All Girl Scout cookie varieties are baked using recipes that meet the standard of “zero grams of trans fat per serving” with the same great taste that has made them one of America’s favorite treats. All varieties contain less than 0.5 grams trans fat per serving, which meets or exceeds the FDA guidelines for the “zero trans fat” designation.

We are proud that five of our eight cookie varieties for 2011 are trans-fat free, with no hydrogenated oils: Do-Si-Dos, Trefoils, Dulce de Leche, Savannah Smiles, and Thank U Berry Munch.

We respect and encourage individuals to make informed decisions about the food items they consume. For those consumers who are not satisfied with the FDA’s national standard for “zero grams of trans fat per serving,” we have clearly listed all ingredients and nutritional profile of each variety on both the cookie box and cookie order form. As with any dessert or snack item, Girl Scout Cookies are not marketed as a dietary staple, but as a special treat that should be enjoyed in moderation.

For nutritional information on the eight cookie varieties available in our council, please click here.

What about the use of tropical oils in Girl Scout Cookies?

Girl Scouts and our cookie supplier, Little Brownie Bakers, take our shared commitment to the environment very seriously. We continue to conduct our business in ways that protect the environment and demonstrate good stewardship of our world’s natural resources. 
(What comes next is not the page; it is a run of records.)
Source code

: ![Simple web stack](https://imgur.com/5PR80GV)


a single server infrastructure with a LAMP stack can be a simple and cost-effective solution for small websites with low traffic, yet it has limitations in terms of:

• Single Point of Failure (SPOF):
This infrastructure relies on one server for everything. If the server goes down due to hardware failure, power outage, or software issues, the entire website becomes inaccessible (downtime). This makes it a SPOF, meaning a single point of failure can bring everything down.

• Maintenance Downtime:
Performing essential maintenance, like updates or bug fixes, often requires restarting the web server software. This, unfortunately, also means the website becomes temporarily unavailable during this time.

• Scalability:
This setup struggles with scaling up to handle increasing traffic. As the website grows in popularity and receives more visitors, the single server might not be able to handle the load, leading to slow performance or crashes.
Our baker is working toward the best combination of ingredients that are environmentally responsible and provide the taste our customers expect. Our baker says it is still necessary to use tropical oils for the production of compound coating. Many top bakers have tried to stop using it, but without it, their products do not meet production standards.
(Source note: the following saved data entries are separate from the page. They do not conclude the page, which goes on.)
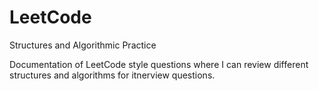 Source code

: # LeetCode
Structures and Algorithmic Practice

Documentation of LeetCode style questions where I can review different structures and algorithms for itnerview questions.

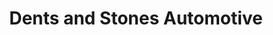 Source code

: ---
title: "Dents and Stones Automotive"
url: /riverview/dents-and-stones-automotive/
shop: car repair
---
GSUSA has directed our baker to use as little palm oil as possible, and only in recipes where there is no alternative. GSUSA estimates that of all the palm oil used globally, Girl Scout cookies account for less than one-one-hundredth of one percent (.001%).

Although there is only a very small amount of palm oil in our Girl Scout Cookies, we want to help reduce deforestation from palm oil production. But there is not enough sustainably-grown palm oil available. That’s why Girl Scouts and our baker purchase GreenPalm certificates that offset 100 percent of our palm oil use. So for every dollar that is spent on palm oil, another dollar is spent on supporting sustainable palm oil production that benefits everyone. 

In other words, Girl Scouts and Little Brownie Bakers use suppliers of palm oil that have committed to using palm oil without exhausting natural resources or causing ecological damage.

The palm oil that is used in very limited amounts by our baker for Girl Scout cookies comes from palm oil suppliers that are part of the Roundtable for Sustainable Palm Oil. This group actively promotes the growth and use of sustainable palm oil. Girl Scouts is also a member of the Roundtable for Sustainable Palm Oil and has committed to move to a segregated, certified sustainable palm oil source by 2015, based on market availability.

In March 2011, the Kellogg Company, which owns Little Brownie Bakers, was applauded by the World Wildlife Fund for its continuing leadership in lessening the impact of the production of palm oil on the environment.